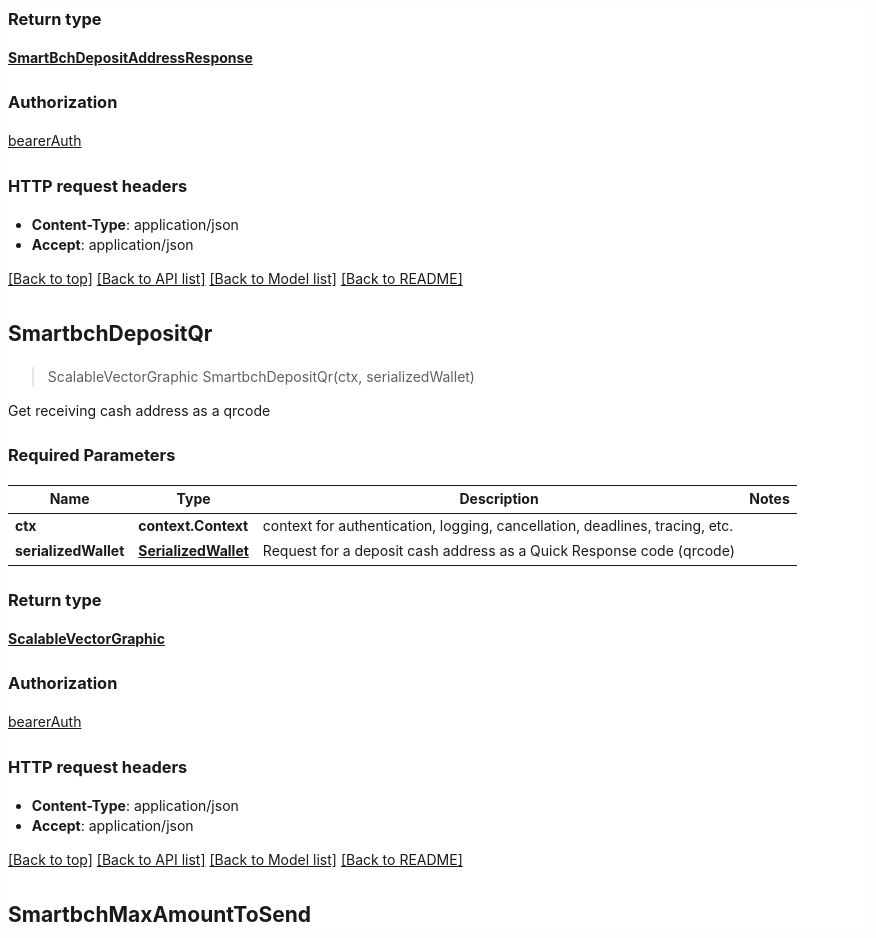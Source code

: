### Return type

[**SmartBchDepositAddressResponse**](SmartBchDepositAddressResponse.md)

### Authorization

[bearerAuth](../README.md#bearerAuth)

### HTTP request headers

- **Content-Type**: application/json
- **Accept**: application/json

[[Back to top]](#) [[Back to API list]](../README.md#documentation-for-api-endpoints)
[[Back to Model list]](../README.md#documentation-for-models)
[[Back to README]](../README.md)


## SmartbchDepositQr

> ScalableVectorGraphic SmartbchDepositQr(ctx, serializedWallet)

Get receiving cash address as a qrcode

### Required Parameters


Name | Type | Description  | Notes
------------- | ------------- | ------------- | -------------
**ctx** | **context.Context** | context for authentication, logging, cancellation, deadlines, tracing, etc.
**serializedWallet** | [**SerializedWallet**](SerializedWallet.md)| Request for a deposit cash address as a Quick Response code (qrcode)  | 

### Return type

[**ScalableVectorGraphic**](ScalableVectorGraphic.md)

### Authorization

[bearerAuth](../README.md#bearerAuth)

### HTTP request headers

- **Content-Type**: application/json
- **Accept**: application/json

[[Back to top]](#) [[Back to API list]](../README.md#documentation-for-api-endpoints)
[[Back to Model list]](../README.md#documentation-for-models)
[[Back to README]](../README.md)


## SmartbchMaxAmountToSend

◆ What the task requires:
Please retype the records above exactly, but leave out any pictures.

◆ Solution to this task:
Source code

:### Return type

[**SmartBchDepositAddressResponse**](SmartBchDepositAddressResponse.md)

### Authorization

[bearerAuth](../README.md#bearerAuth)

### HTTP request headers

- **Content-Type**: application/json
- **Accept**: application/json

[[Back to top]](#) [[Back to API list]](../README.md#documentation-for-api-endpoints)
[[Back to Model list]](../README.md#documentation-for-models)
[[Back to README]](../README.md)


## SmartbchDepositQr

> ScalableVectorGraphic SmartbchDepositQr(ctx, serializedWallet)

Get receiving cash address as a qrcode

### Required Parameters


Name | Type | Description  | Notes
------------- | ------------- | ------------- | -------------
**ctx** | **context.Context** | context for authentication, logging, cancellation, deadlines, tracing, etc.
**serializedWallet** | [**SerializedWallet**](SerializedWallet.md)| Request for a deposit cash address as a Quick Response code (qrcode)  | 

### Return type

[**ScalableVectorGraphic**](ScalableVectorGraphic.md)

### Authorization

[bearerAuth](../README.md#bearerAuth)

### HTTP request headers

- **Content-Type**: application/json
- **Accept**: application/json

[[Back to top]](#) [[Back to API list]](../README.md#documentation-for-api-endpoints)
[[Back to Model list]](../README.md#documentation-for-models)
[[Back to README]](../README.md)


## SmartbchMaxAmountToSend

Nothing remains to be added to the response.